◆ Work order ◆
Write out the stretch of lines below that begins at the line with "True if the packet has a source port value between" and ends at the line with "are also keywords", including both, exactly as given and nothing more.

Saved entries
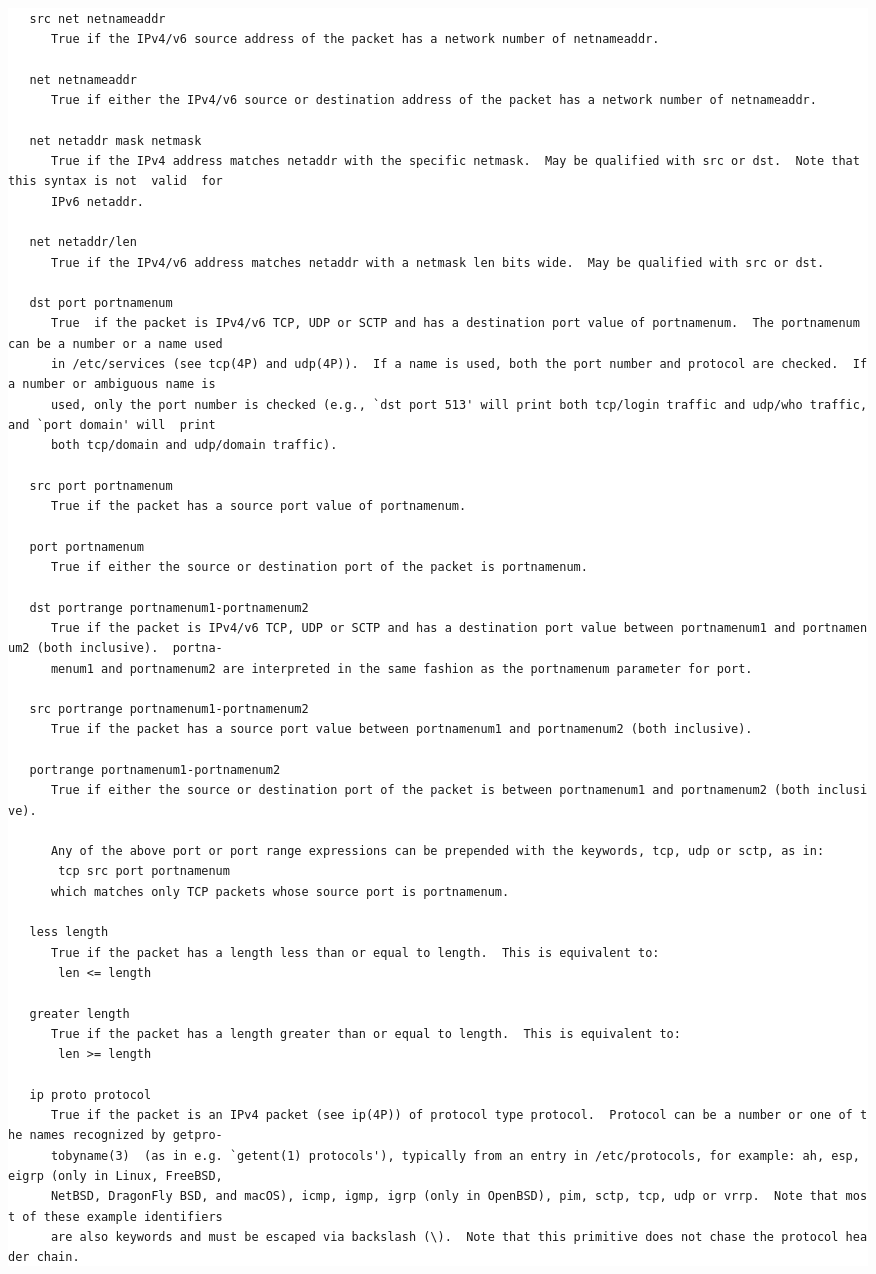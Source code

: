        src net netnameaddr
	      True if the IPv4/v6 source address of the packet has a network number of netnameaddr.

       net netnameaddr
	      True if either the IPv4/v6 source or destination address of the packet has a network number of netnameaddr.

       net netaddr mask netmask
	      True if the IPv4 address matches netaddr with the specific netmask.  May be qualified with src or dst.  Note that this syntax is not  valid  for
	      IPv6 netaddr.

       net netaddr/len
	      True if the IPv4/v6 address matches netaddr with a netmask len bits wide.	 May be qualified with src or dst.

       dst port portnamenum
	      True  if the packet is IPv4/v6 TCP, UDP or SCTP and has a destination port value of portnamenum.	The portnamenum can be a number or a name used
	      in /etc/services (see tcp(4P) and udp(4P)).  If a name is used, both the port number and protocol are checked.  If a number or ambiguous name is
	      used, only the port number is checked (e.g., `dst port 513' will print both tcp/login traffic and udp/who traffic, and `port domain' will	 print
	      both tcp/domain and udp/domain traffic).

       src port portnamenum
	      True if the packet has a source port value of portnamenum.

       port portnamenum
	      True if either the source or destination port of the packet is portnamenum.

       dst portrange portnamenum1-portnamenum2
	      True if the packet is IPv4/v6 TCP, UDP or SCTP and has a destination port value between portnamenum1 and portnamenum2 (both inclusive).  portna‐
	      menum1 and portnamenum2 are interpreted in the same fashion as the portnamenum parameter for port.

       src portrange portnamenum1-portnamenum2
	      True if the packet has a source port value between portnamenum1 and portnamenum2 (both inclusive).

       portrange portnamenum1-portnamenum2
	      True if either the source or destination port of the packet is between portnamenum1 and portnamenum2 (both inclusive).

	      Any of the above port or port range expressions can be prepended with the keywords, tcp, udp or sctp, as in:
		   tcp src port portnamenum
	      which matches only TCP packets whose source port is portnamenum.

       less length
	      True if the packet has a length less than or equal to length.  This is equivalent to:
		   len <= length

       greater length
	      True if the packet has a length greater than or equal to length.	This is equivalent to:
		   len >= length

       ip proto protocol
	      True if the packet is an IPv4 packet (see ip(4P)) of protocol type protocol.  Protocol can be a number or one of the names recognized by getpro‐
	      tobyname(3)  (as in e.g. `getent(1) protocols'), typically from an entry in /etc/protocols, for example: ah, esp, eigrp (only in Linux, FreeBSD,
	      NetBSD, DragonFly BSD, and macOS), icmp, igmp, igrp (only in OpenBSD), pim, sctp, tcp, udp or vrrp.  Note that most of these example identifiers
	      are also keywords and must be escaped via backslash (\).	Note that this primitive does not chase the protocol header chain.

* * *

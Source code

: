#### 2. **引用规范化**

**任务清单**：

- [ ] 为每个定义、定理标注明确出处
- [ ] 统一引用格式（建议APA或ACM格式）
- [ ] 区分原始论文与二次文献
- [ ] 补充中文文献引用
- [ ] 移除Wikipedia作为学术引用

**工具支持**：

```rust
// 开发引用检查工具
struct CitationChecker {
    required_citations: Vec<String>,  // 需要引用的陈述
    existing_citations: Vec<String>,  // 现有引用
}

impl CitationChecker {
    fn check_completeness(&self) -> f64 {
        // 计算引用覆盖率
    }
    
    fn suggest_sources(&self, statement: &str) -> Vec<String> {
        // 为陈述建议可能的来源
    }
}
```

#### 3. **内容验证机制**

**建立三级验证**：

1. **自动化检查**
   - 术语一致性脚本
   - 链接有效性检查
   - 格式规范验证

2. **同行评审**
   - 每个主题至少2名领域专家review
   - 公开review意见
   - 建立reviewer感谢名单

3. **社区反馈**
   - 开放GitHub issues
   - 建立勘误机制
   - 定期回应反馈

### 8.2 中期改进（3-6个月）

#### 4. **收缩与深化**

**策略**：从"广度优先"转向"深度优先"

◆ Written answer ◆
	      True if the packet has a source port value between portnamenum1 and portnamenum2 (both inclusive).

       portrange portnamenum1-portnamenum2
	      True if either the source or destination port of the packet is between portnamenum1 and portnamenum2 (both inclusive).

	      Any of the above port or port range expressions can be prepended with the keywords, tcp, udp or sctp, as in:
		   tcp src port portnamenum
	      which matches only TCP packets whose source port is portnamenum.

       less length
	      True if the packet has a length less than or equal to length.  This is equivalent to:
		   len <= length

       greater length
	      True if the packet has a length greater than or equal to length.	This is equivalent to:
		   len >= length

       ip proto protocol
	      True if the packet is an IPv4 packet (see ip(4P)) of protocol type protocol.  Protocol can be a number or one of the names recognized by getpro‐
	      tobyname(3)  (as in e.g. `getent(1) protocols'), typically from an entry in /etc/protocols, for example: ah, esp, eigrp (only in Linux, FreeBSD,
	      NetBSD, DragonFly BSD, and macOS), icmp, igmp, igrp (only in OpenBSD), pim, sctp, tcp, udp or vrrp.  Note that most of these example identifiers
	      are also keywords and must be escaped via backslash (\).	Note that this primitive does not chase the protocol header chain.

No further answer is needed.